Glossary¶

0xdata: Maker of H₂O. Visit our website: http://0xdata.com

backpropogation

binomial

a variable that takes on only the value 0 or 1. Binomial variables are often interpreted as 0 indicates that an event hasn’t occurred or that the observation lacks a feature, where 1 indicates occurrence or display of an attribute.

categorical data or categorical variable

A qualitative variable (for example: blood type); (synonym for enumerator, factor).

cloud

(Synonym for cluster.) See the definition of cluster.

cluster

1. (Synonym for cloud.) A group of H₂O nodes that work together; when a job is submitted to a cluster, all the nodes in the cluster work on a portion of the job.

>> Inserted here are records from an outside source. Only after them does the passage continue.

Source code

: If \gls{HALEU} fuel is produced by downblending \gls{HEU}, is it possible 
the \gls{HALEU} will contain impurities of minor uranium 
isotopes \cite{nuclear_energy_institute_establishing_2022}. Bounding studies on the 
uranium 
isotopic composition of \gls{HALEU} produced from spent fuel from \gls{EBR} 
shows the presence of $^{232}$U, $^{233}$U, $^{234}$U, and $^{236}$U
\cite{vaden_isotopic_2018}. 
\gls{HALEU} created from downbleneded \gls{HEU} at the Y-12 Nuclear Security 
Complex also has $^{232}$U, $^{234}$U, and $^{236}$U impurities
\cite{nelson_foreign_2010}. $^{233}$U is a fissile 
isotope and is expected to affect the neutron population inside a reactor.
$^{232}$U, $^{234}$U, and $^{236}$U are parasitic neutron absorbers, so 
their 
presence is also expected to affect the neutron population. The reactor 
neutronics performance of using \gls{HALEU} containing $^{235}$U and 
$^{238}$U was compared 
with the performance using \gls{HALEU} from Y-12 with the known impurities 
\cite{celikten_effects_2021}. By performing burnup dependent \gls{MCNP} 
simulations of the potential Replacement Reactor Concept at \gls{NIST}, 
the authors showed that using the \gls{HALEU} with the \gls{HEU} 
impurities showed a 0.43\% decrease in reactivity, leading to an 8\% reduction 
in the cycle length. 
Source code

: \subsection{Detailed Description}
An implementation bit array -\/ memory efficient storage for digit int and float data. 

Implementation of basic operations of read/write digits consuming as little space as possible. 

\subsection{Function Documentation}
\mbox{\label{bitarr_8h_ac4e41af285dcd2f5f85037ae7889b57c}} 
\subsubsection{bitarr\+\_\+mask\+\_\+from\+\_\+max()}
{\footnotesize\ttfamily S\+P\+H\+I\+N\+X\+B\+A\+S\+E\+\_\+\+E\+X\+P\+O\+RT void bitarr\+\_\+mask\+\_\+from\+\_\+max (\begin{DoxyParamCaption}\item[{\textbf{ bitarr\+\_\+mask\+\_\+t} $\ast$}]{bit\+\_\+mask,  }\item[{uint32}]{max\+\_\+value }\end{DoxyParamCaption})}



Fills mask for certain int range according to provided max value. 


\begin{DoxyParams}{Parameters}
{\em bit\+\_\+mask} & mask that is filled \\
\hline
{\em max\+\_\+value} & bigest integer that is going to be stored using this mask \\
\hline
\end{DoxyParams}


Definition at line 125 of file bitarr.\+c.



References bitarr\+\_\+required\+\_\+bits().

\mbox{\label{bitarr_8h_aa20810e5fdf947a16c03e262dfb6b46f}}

2. in statistics: A cluster is a group of observations from a data set that have been identified as similar according to a particular clustering algorithm.

continuous

A variable that can take on all or nearly all values along an interval on the real number line.

CSV file

CSV is an acronym for comma separated value. A CSV file stores data in a plain text format.

destination key

Automatically generated key for a model; it allows recall of a specific model later in analysis. Users can specify a different destination key than the key generated by H₂O.

deviance

Deviance is the difference between an expected value and an observed value. It plays a critical role in defining GLM models. For a more detailed discussion of deviance please see the H₂O Data Science documentation on GLM.

DKV

Distributed key/value store; see key/value store.

family

In GLM family describes the options available for predictive modeling in GLM. Also see gaussian, poisson, gamma, binomial

feature

Synonym for attribute, predictor, or independent variable. Usually the data observed on features are given in the columns of a data set.

feed forward

gz (gzipped) file

Gzip is a type of file compression, a gzipped file is a file compressed by gzip.

HEX format

Records made up of hexadecimal numbers that represent machine language code or constant data. In H₂O, data must be parsed into .hex format before operations can be preformed on it.

instance

An instance of H₂O occurs each time the user opens and runs H₂O, and in the process builds a cluster of nodes (even a one node cluster on their local machine). The instance begins when the cluster is formed, and terminates when the program is closed and the cloud is terminated.

job

A piece of work that needs to be done. For example, reading in a data file, parsing a data file, or building a model. In the browser based GUI of H₂O each job is listed in the admin menu under jobs. For more information see the user guide.

key

The .hex key generated when data are parsed into H₂O. In the web based GUI “key” is an input on each page where users define models, and also any page where users validate models on a new data set or use a model to generate predictions.

key/value pair

A type of data that associates a particular key index to a certain datum.

key/value store

A tool that allows storage of schema-less data. Data usually consists of a string which represents the key, and the data itself which is the value.

L1 regularization

A regularization method that constrains the absolute value of the weights and has the net effect of dropping some weights (setting them to zero) from a model to reduce complexity and avoid overfitting.

L2 Regularization

A regularization method that constrains the sum of the squared weights. This method introduces bias into parameter estimates, but frequently produces substantial gains in modeling as estimate variance is reduced.

link function

A user defined option in GLM. See the GLM user guide in Data Science for further detail.

loss function

Synonymous to objective function and criterion function; the loss function is the function minimized in order to achieve a desired estimator. For example, linear regression defines the set of best parameter estimates to be the set of estimates that produce the minimum of the sum of the squared errors. Errors are the difference between the predicted value and the observed value for an observation.

n-folds

User defined number of cross validation models generated by H₂O

node

In distributed computing systems nodes include clients, servers or peers.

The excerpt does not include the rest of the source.